Well, I can't dismiss the possibility that there are local differences in the availability of services. We live in different cities, and that can make a difference when it comes to access to medical care from a specialist. However, I find it hard to believe that the service situation in Sudbury is that much more generous than is to be found in the southern Ontario city E lives in -- northern Ontario has a longstanding reputation of lacking medical professionals of all sorts, and in fact the job that brought my partner to this city exists precisely because of government efforts to address some of that lack. So I don't think this is the answer.

But, really, I don't actually need to think very hard about this question; I know the answer. The answer is that we, L's immediate family, have good dental insurance, cash on hand, and regardless of the actual non-traditional elements of our practices we have at least the appearance necessary to qualify the family for "picket fence privilege" in the eyes of others. My sister -- E's mother -- was, on the other hand, living as a single mother on welfare at the start of E's ordeal. By the time E's surgery actually happened she was, if I am remembering correctly, in a partnership and off welfare, but certainly the former status would have played a big role in setting the course of events.

Here in Sudbury at the initial family dentist appointment to which I took L, we were told that there were two options for the surgery: We could have it done in a hospital or we could have it done at the clinic of the paediatric dentist we ended up seeing. The former would be covered by Canada's socialized medical insurance, but the waiting list is close to a year. The latter would have a somewhat shorter waiting list (3 months, as it turned out) but it would have to be covered by private insurance, except for the anaesthesiologist, who might be covered by private insurance but would more likely have to be paid in cash -- insurance and cash that my sister did not have. It is impossible to know for sure what factors were at work that helped us get to see the paediatric dentist for an intial look on the same afternoon as our visit to our family dentist instead of three months later, and in getting top priority for a cancellation, to cut the wait for surgery from 3 months to 1 week. Certainly basic human kindness was at work, and I don't want to disrespect that. But things like having good insurance and having a family form that can perform dominant versions of privileged normalcy can be huge in getting those kinds of breaks, too. As well, I know enough from my work with the Sudbury Coalition Against Poverty and other anti-poverty groups in other cities to know that people living on welfare often get treated very differently by health professionals than people with access to financial resources associated with being "middle-class." I obviously can't know whether that dynamic was at play in either of the situations discussed here, but I know it is very common.

This, then, is two tier medical care: It is determining how long a toddler will have to suffer with sore teeth, and how likely it is that those teeth will be saved or lost, based on what kind of job and how much money their parents have, with potentially some influence from the family form of their parents as well.

I'm extremely glad that the worst problems with L's teeth have been taken care of, but this is a really disgusting situation.
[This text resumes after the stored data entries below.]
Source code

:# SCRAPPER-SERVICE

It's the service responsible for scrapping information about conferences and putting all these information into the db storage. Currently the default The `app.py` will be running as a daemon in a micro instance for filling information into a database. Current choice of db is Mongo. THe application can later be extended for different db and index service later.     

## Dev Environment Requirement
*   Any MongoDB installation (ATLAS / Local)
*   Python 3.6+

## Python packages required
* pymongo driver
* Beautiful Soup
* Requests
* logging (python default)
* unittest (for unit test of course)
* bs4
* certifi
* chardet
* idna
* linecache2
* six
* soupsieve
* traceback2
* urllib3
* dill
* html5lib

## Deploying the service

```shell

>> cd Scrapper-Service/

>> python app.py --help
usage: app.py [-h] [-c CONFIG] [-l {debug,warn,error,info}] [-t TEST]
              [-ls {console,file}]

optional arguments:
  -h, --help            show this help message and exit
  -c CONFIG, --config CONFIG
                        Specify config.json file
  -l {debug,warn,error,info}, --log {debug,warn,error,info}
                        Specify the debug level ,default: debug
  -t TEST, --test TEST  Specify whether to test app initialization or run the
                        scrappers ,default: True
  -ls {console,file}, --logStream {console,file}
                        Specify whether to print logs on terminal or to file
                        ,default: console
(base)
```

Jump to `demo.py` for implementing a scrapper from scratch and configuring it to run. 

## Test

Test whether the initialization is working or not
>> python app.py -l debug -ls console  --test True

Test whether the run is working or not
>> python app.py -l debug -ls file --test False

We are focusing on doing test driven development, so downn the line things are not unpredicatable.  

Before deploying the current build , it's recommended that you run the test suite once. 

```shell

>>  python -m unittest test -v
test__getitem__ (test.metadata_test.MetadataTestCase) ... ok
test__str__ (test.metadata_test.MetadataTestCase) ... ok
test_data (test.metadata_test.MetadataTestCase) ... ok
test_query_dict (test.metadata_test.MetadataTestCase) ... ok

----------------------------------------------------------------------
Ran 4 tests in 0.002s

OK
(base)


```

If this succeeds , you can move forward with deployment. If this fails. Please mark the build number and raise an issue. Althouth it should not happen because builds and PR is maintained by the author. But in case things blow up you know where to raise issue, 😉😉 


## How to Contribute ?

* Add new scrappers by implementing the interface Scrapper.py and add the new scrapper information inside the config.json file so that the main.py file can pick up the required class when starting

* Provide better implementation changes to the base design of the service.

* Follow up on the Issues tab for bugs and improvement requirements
I cannot imagine the state I would've been in early last week if I knew that it was going to be close to a year before he could have his teeth fixed.

1 comment:

SR said...

...he had never seen teeth that shape before.

Just to clarify -- the dentist meant that the three-dimensional shape of L's teeth is unusual, not that the 'shape' (ie. 'condition') of his teeth was unusually horrifying. :) When I was telling her about it, my Mom interpreted it as the latter, so now I'm all self-conscious about making sure people know it's the former!